The three mediators, however, gave Hamas verbal guarantees that negotiations would continue as planned and that they would push for an agreement to implement the second and third phases before the end of the first, it said. the Egyptian official.
The deal would allow Israel, throughout the first phase, to retain control of the Philadelphia Corridor, the strip of territory along the Gaza-Egypt border that Hamas had initially demanded Israel seize. withdraw. By contrast, Israel would withdraw from the Netzarim Corridor, a strip through the center of the Gaza Strip, where it had sought to establish a mechanism to search Palestinians for weapons when they return to the north of the territory.
In a second step, Hamas would release the remaining prisoners, mainly male soldiers, in exchange for other prisoners and the “complete withdrawal” of Israeli forces from the Gaza Strip, according to the draft agreement. But Hamas has said it will not release the remaining hostages without an end to the war and a complete withdrawal from Israel, while Israeli Prime Minister Benjamin Netanyahu has vowed in the past to resume fighting if military capabilities and of Hamas government were not eliminated.
If these talks do not lead to the establishment of an alternative government for Gaza, Hamas could remain in charge of the territory.
In a third phase, the bodies of the remaining hostages would be returned in exchange for a three-to-five-year reconstruction plan to be implemented in Gaza under international supervision.
Growing pressure as Trump’s inauguration approaches
As Mr. Trump’s inauguration approaches next week, Israel and Hamas have come under renewed pressure to end the conflict. Its Middle East envoy, Steve Witkoff, recently joined American, Egyptian and Qatari mediators in Doha, the Gulf country’s capital.
Mr. Trump said late Monday that a ceasefire was “very close.”
“I understand (…) that there was a handshake and that they are in the process of ending it – and perhaps by the end of the week,” he said. told the American cable channel Newsmax.
Hamas militants killed around 1,200 people, mostly civilians, in the October 7 attack and kidnapped another 250. About half of these hostages were released during a brief ceasefire in November 2023.
Israel’s retaliatory offensive has killed more than 46,000 Palestinians, more than half of them women and children, according to Gaza’s health ministry, which does not specify how many fighters were among the dead.
Strikes continue in Gaza
Two strikes in the town of Deir al-Balah, in the center of the Gaza Strip, killed two women and their four children, aged between 1 month and 9 years old. One of the women was pregnant and the baby did not survive, according to Al-Aqsa Martyrs Hospital, which received the bodies.

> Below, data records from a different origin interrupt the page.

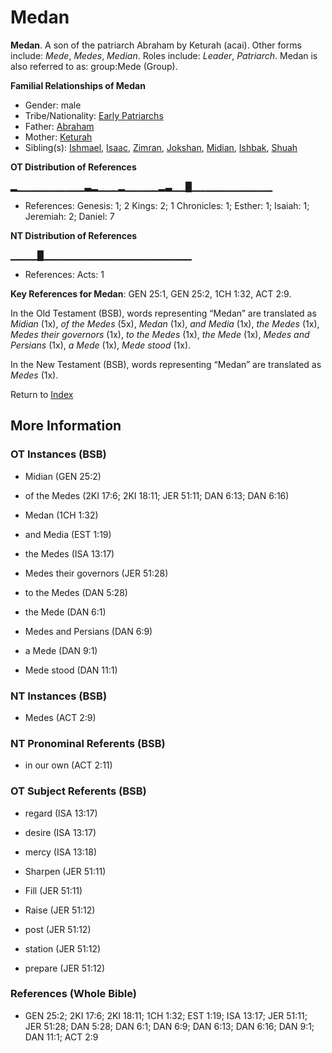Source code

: # Medan
**Medan**. 
A son of the patriarch Abraham by Keturah (acai). 
Other forms include: 
*Mede*, *Medes*, *Median*. 
Roles include: 
_Leader_, _Patriarch_. 
Medan is also referred to as: 
group:Mede (Group). 




**Familial Relationships of Medan**


* Gender: male
* Tribe/Nationality: [Early Patriarchs](../../../groups/md/acai/Earlypatriarchs.md)
* Father: [Abraham](Abraham.md)
* Mother: [Keturah](Keturah.md)
* Sibling(s): [Ishmael](Ishmael.md), [Isaac](Isaac.md), [Zimran](Zimran.md), [Jokshan](Jokshan.md), [Midian](Midian.md), [Ishbak](Ishbak.md), [Shuah](Shuah.md)


**OT Distribution of References**

▂▁▁▁▁▁▁▁▁▁▁▃▂▁▁▁▂▁▁▁▁▁▂▃▁▁█▁▁▁▁▁▁▁▁▁▁▁▁
* References: Genesis: 1; 2 Kings: 2; 1 Chronicles: 1; Esther: 1; Isaiah: 1; Jeremiah: 2; Daniel: 7

**NT Distribution of References**

▁▁▁▁█▁▁▁▁▁▁▁▁▁▁▁▁▁▁▁▁▁▁▁▁▁▁
* References: Acts: 1



**Key References for Medan**: 
GEN 25:1, GEN 25:2, 1CH 1:32, ACT 2:9. 


In the Old Testament (BSB), words representing “Medan” are translated as 
*Midian* (1x), *of the Medes* (5x), *Medan* (1x), *and Media* (1x), *the Medes* (1x), *Medes their governors* (1x), *to the Medes* (1x), *the Mede* (1x), *Medes and Persians* (1x), *a Mede* (1x), *Mede stood* (1x). 


In the New Testament (BSB), words representing “Medan” are translated as 
*Medes* (1x). 


Return to [Index](00-Index.md)

## More Information

### OT Instances (BSB)

* Midian (GEN 25:2)

* of the Medes (2KI 17:6; 2KI 18:11; JER 51:11; DAN 6:13; DAN 6:16)

* Medan (1CH 1:32)

* and Media (EST 1:19)

* the Medes (ISA 13:17)

* Medes their governors (JER 51:28)

* to the Medes (DAN 5:28)

* the Mede (DAN 6:1)

* Medes and Persians (DAN 6:9)

* a Mede (DAN 9:1)

* Mede stood (DAN 11:1)



### NT Instances (BSB)

* Medes (ACT 2:9)



### NT Pronominal Referents (BSB)

* in our own (ACT 2:11)



### OT Subject Referents (BSB)

* regard (ISA 13:17)

* desire (ISA 13:17)

* mercy (ISA 13:18)

* Sharpen (JER 51:11)

* Fill (JER 51:11)

* Raise (JER 51:12)

* post (JER 51:12)

* station (JER 51:12)

* prepare (JER 51:12)



### References (Whole Bible)

* GEN 25:2; 2KI 17:6; 2KI 18:11; 1CH 1:32; EST 1:19; ISA 13:17; JER 51:11; JER 51:28; DAN 5:28; DAN 6:1; DAN 6:9; DAN 6:13; DAN 6:16; DAN 9:1; DAN 11:1; ACT 2:9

Twelve other people were killed in two strikes on the southern town of Khan Younis, according to the European Hospital.
The Israeli army had no immediate comment. Israel says it only targets militants and accuses them of hiding among civilians in shelters and tent camps for displaced people.
Yemeni rebels fire missiles at Israel
The war reverberated across the region, sparking more than a year of fighting between Israel and Lebanese Hezbollah militants, which ended with a tense ceasefire in November. Israel has also exchanged direct fire with Iran, which supports Hamas, Hezbollah and Yemen’s Houthis.

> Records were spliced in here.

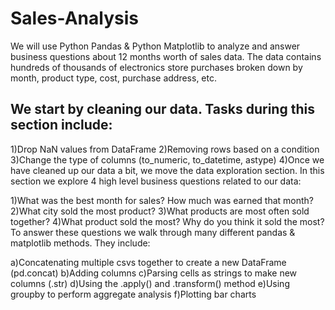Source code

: # Sales-Analysis
We will use Python Pandas & Python Matplotlib to analyze and answer business questions about 12 months worth of sales data. The data contains hundreds of thousands of electronics store purchases broken down by month, product type, cost, purchase address, etc.

## We start by cleaning our data. Tasks during this section include:

1)Drop NaN values from DataFrame
2)Removing rows based on a condition
3)Change the type of columns (to_numeric, to_datetime, astype)
4)Once we have cleaned up our data a bit, we move the data exploration section. In this section we explore 4 high level business questions related to our data:

1)What was the best month for sales? How much was earned that month?
2)What city sold the most product?
3)What products are most often sold together?
4)What product sold the most? Why do you think it sold the most?
To answer these questions we walk through many different pandas & matplotlib methods. They include:

a)Concatenating multiple csvs together to create a new DataFrame (pd.concat)
b)Adding columns
c)Parsing cells as strings to make new columns (.str)
d)Using the .apply() and .transform() method
e)Using groupby to perform aggregate analysis
f)Plotting bar charts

The Israeli military said it made several attempts to intercept the missile launched from Yemen early Tuesday and that “the missile was likely intercepted.” She added that another missile fired from Yemen was also intercepted.
Police said several homes were damaged outside Jerusalem and released a photo of a missile shell that had crashed into a roof.
The Houthis, who seized Yemen’s capital Sanaa and much of the country’s north in 2014, launched a series of missile and drone attacks on Israel and attacked international shipping in the Red Sea. The Houthis say they are fighting in solidarity with the Palestinians, but the vast majority of ships targeted have no connection to the conflict.